Welcome to the latest installment of “Writer Fuel – cool real-world stories that might inspire your little writer heart. Check out our Writer Fuel page on the LimFic blog for more inspiration. Today:
A six-year search of space beyond the orbit of Neptune has netted 461 newly discovered objects.
These objects include four that are more than 230 astronomical units (AU) from the sun. (An astronomical unit is the distance from the Earth to the sun, about 93 million miles or 149.6 million kilometers). These extraordinarily distant objects might shed light on Planet Nine, a theoretical, never-observed body that might be hiding in deep space, its gravity affecting the orbits of some of the rocky objects at the solar system’s edge.
The new observations come courtesy of the Dark Energy Survey, an effort to map the universe’s galactic structure and dark matter that began in 2013. Six years of observation from the Blanco Telescope in Cerro Tololo in Chile yielded a total of 817 confirmed new objects, 461 of which are now being described for the first time in a paper posted on the preprint server arXiv. The paper has been submitted to a journal for peer review, according to ScienceAlert.
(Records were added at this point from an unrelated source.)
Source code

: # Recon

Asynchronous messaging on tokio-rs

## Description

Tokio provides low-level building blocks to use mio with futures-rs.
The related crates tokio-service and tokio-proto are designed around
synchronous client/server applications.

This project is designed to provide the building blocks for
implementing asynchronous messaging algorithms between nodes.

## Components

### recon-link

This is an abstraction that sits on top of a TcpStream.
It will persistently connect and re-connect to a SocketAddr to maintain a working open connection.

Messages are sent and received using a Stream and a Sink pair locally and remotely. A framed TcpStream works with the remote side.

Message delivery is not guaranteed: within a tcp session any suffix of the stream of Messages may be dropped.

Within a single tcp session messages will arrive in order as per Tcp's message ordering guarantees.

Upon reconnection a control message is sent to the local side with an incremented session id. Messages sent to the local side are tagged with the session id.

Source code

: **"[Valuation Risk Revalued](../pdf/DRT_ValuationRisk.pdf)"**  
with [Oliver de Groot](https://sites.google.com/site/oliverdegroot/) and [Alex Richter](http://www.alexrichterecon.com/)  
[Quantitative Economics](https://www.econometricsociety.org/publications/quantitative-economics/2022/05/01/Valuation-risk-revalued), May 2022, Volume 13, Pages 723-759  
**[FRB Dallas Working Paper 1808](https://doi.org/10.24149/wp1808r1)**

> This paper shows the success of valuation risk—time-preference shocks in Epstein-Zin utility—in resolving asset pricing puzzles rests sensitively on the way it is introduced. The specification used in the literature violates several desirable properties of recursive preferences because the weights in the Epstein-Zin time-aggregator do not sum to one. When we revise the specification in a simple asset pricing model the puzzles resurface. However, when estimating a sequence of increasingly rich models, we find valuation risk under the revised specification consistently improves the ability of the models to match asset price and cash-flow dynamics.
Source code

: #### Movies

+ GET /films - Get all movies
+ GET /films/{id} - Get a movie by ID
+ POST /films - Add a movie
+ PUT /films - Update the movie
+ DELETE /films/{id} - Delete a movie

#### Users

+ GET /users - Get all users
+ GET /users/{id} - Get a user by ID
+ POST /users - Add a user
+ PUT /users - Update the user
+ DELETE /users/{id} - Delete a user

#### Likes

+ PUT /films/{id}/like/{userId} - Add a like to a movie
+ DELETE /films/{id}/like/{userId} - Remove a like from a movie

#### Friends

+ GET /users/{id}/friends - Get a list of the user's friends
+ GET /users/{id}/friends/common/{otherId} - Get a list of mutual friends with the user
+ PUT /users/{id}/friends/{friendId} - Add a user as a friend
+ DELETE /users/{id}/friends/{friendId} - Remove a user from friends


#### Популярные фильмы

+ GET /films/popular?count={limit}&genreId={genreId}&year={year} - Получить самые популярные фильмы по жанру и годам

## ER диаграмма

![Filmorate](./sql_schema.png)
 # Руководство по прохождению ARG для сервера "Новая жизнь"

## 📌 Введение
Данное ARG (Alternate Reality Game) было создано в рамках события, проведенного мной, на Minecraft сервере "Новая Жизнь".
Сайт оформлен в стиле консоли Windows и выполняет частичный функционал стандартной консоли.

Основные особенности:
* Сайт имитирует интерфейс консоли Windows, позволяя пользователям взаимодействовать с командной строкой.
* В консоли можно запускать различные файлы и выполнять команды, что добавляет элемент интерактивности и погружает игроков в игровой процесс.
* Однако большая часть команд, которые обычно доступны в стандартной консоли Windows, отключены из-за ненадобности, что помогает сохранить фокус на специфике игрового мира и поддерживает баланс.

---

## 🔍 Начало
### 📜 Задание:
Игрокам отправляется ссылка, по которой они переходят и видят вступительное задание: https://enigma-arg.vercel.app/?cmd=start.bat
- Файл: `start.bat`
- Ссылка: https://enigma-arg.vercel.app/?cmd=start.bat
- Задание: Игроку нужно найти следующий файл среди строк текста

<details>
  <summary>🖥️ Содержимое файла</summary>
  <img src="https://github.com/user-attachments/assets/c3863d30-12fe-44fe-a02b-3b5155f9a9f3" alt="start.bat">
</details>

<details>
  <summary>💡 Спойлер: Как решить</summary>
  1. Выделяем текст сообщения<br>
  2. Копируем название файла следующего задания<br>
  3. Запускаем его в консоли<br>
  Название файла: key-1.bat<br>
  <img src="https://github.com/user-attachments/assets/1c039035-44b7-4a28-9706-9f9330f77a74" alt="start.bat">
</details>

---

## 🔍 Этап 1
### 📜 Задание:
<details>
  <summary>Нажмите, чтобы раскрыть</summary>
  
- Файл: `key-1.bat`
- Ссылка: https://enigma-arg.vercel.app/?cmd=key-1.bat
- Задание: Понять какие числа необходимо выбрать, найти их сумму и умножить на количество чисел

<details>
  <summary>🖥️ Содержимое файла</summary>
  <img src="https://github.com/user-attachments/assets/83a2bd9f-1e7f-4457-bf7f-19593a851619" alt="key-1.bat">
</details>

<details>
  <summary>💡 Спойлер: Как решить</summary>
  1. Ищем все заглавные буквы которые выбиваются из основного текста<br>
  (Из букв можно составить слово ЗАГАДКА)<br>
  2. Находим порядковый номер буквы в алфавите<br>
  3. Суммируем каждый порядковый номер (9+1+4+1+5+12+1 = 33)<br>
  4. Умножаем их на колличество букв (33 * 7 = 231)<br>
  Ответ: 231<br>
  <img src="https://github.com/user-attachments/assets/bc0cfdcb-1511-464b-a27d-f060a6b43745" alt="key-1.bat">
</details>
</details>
The objects in the study are all at least 30 AU away, in a region of the solar system that is almost unimaginably dark and lonely. More than 3,000 trans-Neptunian objects, or TNOs, have been identified in these icy reaches. They include dwarf planets such as Pluto and Eris as well as small Kuiper Belt objects like Arrokoth, a rocky body visited by the New Horizons spacecraft in 2019. The Kuiper Belt is a region of icy objects orbiting between about 30 AUs and 50 AUs from the sun.